> Task to carry out
All of the data below is to be written out again exactly.

> Data
>>>
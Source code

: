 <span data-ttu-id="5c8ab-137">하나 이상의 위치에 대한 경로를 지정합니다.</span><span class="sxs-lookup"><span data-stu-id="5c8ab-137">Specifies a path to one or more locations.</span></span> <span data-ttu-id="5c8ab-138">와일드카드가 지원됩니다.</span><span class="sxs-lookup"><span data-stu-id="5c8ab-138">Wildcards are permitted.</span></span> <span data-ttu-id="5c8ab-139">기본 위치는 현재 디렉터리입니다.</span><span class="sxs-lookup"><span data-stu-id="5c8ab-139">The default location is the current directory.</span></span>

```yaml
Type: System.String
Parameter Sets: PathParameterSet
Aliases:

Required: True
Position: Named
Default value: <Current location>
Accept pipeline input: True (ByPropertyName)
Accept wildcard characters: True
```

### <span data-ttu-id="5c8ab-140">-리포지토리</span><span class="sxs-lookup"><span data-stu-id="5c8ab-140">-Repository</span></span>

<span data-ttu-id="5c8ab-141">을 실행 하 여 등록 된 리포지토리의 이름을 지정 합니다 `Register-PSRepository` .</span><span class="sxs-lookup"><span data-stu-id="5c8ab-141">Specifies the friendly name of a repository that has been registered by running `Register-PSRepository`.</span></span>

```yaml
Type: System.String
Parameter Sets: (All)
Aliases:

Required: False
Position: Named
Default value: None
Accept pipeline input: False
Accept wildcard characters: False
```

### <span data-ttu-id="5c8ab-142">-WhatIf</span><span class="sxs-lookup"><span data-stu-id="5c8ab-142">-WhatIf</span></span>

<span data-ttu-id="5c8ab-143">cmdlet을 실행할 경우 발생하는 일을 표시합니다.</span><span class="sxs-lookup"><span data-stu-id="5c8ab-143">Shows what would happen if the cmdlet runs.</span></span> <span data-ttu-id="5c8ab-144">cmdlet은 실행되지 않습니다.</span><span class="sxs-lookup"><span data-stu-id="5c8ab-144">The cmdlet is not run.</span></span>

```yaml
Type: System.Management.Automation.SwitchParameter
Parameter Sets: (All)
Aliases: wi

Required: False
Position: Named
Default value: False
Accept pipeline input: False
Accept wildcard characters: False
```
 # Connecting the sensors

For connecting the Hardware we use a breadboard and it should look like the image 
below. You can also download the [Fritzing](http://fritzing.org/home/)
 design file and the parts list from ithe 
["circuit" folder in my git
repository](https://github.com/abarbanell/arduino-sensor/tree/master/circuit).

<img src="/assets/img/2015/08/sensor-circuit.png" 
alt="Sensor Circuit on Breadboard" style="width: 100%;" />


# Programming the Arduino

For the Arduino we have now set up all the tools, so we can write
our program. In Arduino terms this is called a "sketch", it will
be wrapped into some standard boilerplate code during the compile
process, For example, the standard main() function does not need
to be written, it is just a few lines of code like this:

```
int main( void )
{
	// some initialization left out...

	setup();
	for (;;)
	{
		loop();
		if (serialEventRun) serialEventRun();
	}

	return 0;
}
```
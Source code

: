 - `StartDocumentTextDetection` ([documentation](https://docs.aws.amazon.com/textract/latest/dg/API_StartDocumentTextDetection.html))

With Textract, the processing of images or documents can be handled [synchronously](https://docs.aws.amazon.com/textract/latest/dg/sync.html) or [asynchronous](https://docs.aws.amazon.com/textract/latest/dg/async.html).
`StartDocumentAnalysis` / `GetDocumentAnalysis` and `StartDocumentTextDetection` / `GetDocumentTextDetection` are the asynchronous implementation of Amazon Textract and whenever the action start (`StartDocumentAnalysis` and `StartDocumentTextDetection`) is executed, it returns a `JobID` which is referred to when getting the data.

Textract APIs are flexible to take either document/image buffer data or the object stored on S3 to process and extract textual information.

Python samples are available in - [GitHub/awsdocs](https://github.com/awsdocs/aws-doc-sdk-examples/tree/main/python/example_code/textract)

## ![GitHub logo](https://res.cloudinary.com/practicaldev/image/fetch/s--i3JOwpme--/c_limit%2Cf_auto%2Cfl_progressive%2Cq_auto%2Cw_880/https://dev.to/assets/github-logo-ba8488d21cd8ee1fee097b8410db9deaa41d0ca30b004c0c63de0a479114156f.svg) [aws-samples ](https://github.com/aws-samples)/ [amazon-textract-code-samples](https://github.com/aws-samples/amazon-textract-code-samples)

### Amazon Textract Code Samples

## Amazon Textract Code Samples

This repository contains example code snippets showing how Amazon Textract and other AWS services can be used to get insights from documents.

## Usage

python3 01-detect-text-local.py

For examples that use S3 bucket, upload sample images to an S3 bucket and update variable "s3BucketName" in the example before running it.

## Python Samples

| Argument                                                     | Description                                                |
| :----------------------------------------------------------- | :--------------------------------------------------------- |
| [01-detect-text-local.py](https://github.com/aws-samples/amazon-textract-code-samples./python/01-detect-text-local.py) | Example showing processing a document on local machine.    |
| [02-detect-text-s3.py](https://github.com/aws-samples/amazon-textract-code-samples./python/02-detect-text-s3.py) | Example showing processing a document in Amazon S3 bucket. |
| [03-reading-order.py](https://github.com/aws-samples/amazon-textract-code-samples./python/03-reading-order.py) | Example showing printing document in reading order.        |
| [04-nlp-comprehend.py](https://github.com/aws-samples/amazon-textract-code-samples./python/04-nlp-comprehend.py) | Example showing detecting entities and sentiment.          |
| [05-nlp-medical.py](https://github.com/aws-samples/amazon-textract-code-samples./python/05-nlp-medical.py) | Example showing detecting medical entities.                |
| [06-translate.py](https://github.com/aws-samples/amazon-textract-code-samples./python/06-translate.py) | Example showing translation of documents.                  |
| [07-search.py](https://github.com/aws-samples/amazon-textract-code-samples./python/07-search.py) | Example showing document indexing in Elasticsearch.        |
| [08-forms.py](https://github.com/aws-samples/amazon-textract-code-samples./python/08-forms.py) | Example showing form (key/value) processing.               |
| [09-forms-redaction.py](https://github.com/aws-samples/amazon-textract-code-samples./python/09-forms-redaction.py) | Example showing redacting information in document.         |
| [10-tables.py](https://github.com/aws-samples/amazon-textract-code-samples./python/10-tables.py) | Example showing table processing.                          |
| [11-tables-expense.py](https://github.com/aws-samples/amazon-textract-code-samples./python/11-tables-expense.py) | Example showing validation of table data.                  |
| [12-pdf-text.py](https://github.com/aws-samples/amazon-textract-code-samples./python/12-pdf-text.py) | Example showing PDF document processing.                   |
<<<
> Exercise output
Source code

: <span data-ttu-id="5c8ab-137">하나 이상의 위치에 대한 경로를 지정합니다.</span><span class="sxs-lookup"><span data-stu-id="5c8ab-137">Specifies a path to one or more locations.</span></span> <span data-ttu-id="5c8ab-138">와일드카드가 지원됩니다.</span><span class="sxs-lookup"><span data-stu-id="5c8ab-138">Wildcards are permitted.</span></span> <span data-ttu-id="5c8ab-139">기본 위치는 현재 디렉터리입니다.</span><span class="sxs-lookup"><span data-stu-id="5c8ab-139">The default location is the current directory.</span></span>

```yaml
Type: System.String
Parameter Sets: PathParameterSet
Aliases:

Required: True
Position: Named
Default value: <Current location>
Accept pipeline input: True (ByPropertyName)
Accept wildcard characters: True
```

### <span data-ttu-id="5c8ab-140">-리포지토리</span><span class="sxs-lookup"><span data-stu-id="5c8ab-140">-Repository</span></span>

<span data-ttu-id="5c8ab-141">을 실행 하 여 등록 된 리포지토리의 이름을 지정 합니다 `Register-PSRepository` .</span><span class="sxs-lookup"><span data-stu-id="5c8ab-141">Specifies the friendly name of a repository that has been registered by running `Register-PSRepository`.</span></span>

```yaml
Type: System.String
Parameter Sets: (All)
Aliases:

Required: False
Position: Named
Default value: None
Accept pipeline input: False
Accept wildcard characters: False
```

### <span data-ttu-id="5c8ab-142">-WhatIf</span><span class="sxs-lookup"><span data-stu-id="5c8ab-142">-WhatIf</span></span>

<span data-ttu-id="5c8ab-143">cmdlet을 실행할 경우 발생하는 일을 표시합니다.</span><span class="sxs-lookup"><span data-stu-id="5c8ab-143">Shows what would happen if the cmdlet runs.</span></span> <span data-ttu-id="5c8ab-144">cmdlet은 실행되지 않습니다.</span><span class="sxs-lookup"><span data-stu-id="5c8ab-144">The cmdlet is not run.</span></span>

```yaml
Type: System.Management.Automation.SwitchParameter
Parameter Sets: (All)
Aliases: wi

Required: False
Position: Named
Default value: False
Accept pipeline input: False
Accept wildcard characters: False
```
 # Connecting the sensors

For connecting the Hardware we use a breadboard and it should look like the image 
below. You can also download the [Fritzing](http://fritzing.org/home/)
 design file and the parts list from ithe 
["circuit" folder in my git
repository](https://github.com/abarbanell/arduino-sensor/tree/master/circuit).

<img src="/assets/img/2015/08/sensor-circuit.png" 
alt="Sensor Circuit on Breadboard" style="width: 100%;" />


# Programming the Arduino

For the Arduino we have now set up all the tools, so we can write
our program. In Arduino terms this is called a "sketch", it will
be wrapped into some standard boilerplate code during the compile
process, For example, the standard main() function does not need
to be written, it is just a few lines of code like this:

```
int main( void )
{
	// some initialization left out...

	setup();
	for (;;)
	{
		loop();
		if (serialEventRun) serialEventRun();
	}

	return 0;
}
```
Source code

: - `StartDocumentTextDetection` ([documentation](https://docs.aws.amazon.com/textract/latest/dg/API_StartDocumentTextDetection.html))

With Textract, the processing of images or documents can be handled [synchronously](https://docs.aws.amazon.com/textract/latest/dg/sync.html) or [asynchronous](https://docs.aws.amazon.com/textract/latest/dg/async.html).
`StartDocumentAnalysis` / `GetDocumentAnalysis` and `StartDocumentTextDetection` / `GetDocumentTextDetection` are the asynchronous implementation of Amazon Textract and whenever the action start (`StartDocumentAnalysis` and `StartDocumentTextDetection`) is executed, it returns a `JobID` which is referred to when getting the data.

Textract APIs are flexible to take either document/image buffer data or the object stored on S3 to process and extract textual information.

Python samples are available in - [GitHub/awsdocs](https://github.com/awsdocs/aws-doc-sdk-examples/tree/main/python/example_code/textract)

## ![GitHub logo](https://res.cloudinary.com/practicaldev/image/fetch/s--i3JOwpme--/c_limit%2Cf_auto%2Cfl_progressive%2Cq_auto%2Cw_880/https://dev.to/assets/github-logo-ba8488d21cd8ee1fee097b8410db9deaa41d0ca30b004c0c63de0a479114156f.svg) [aws-samples ](https://github.com/aws-samples)/ [amazon-textract-code-samples](https://github.com/aws-samples/amazon-textract-code-samples)

### Amazon Textract Code Samples

## Amazon Textract Code Samples

This repository contains example code snippets showing how Amazon Textract and other AWS services can be used to get insights from documents.

## Usage

python3 01-detect-text-local.py

For examples that use S3 bucket, upload sample images to an S3 bucket and update variable "s3BucketName" in the example before running it.

## Python Samples

| Argument                                                     | Description                                                |
| :----------------------------------------------------------- | :--------------------------------------------------------- |
| [01-detect-text-local.py](https://github.com/aws-samples/amazon-textract-code-samples./python/01-detect-text-local.py) | Example showing processing a document on local machine.    |
| [02-detect-text-s3.py](https://github.com/aws-samples/amazon-textract-code-samples./python/02-detect-text-s3.py) | Example showing processing a document in Amazon S3 bucket. |
| [03-reading-order.py](https://github.com/aws-samples/amazon-textract-code-samples./python/03-reading-order.py) | Example showing printing document in reading order.        |
| [04-nlp-comprehend.py](https://github.com/aws-samples/amazon-textract-code-samples./python/04-nlp-comprehend.py) | Example showing detecting entities and sentiment.          |
| [05-nlp-medical.py](https://github.com/aws-samples/amazon-textract-code-samples./python/05-nlp-medical.py) | Example showing detecting medical entities.                |
| [06-translate.py](https://github.com/aws-samples/amazon-textract-code-samples./python/06-translate.py) | Example showing translation of documents.                  |
| [07-search.py](https://github.com/aws-samples/amazon-textract-code-samples./python/07-search.py) | Example showing document indexing in Elasticsearch.        |
| [08-forms.py](https://github.com/aws-samples/amazon-textract-code-samples./python/08-forms.py) | Example showing form (key/value) processing.               |
| [09-forms-redaction.py](https://github.com/aws-samples/amazon-textract-code-samples./python/09-forms-redaction.py) | Example showing redacting information in document.         |
| [10-tables.py](https://github.com/aws-samples/amazon-textract-code-samples./python/10-tables.py) | Example showing table processing.                          |
| [11-tables-expense.py](https://github.com/aws-samples/amazon-textract-code-samples./python/11-tables-expense.py) | Example showing validation of table data.                  |
| [12-pdf-text.py](https://github.com/aws-samples/amazon-textract-code-samples./python/12-pdf-text.py) | Example showing PDF document processing.                   |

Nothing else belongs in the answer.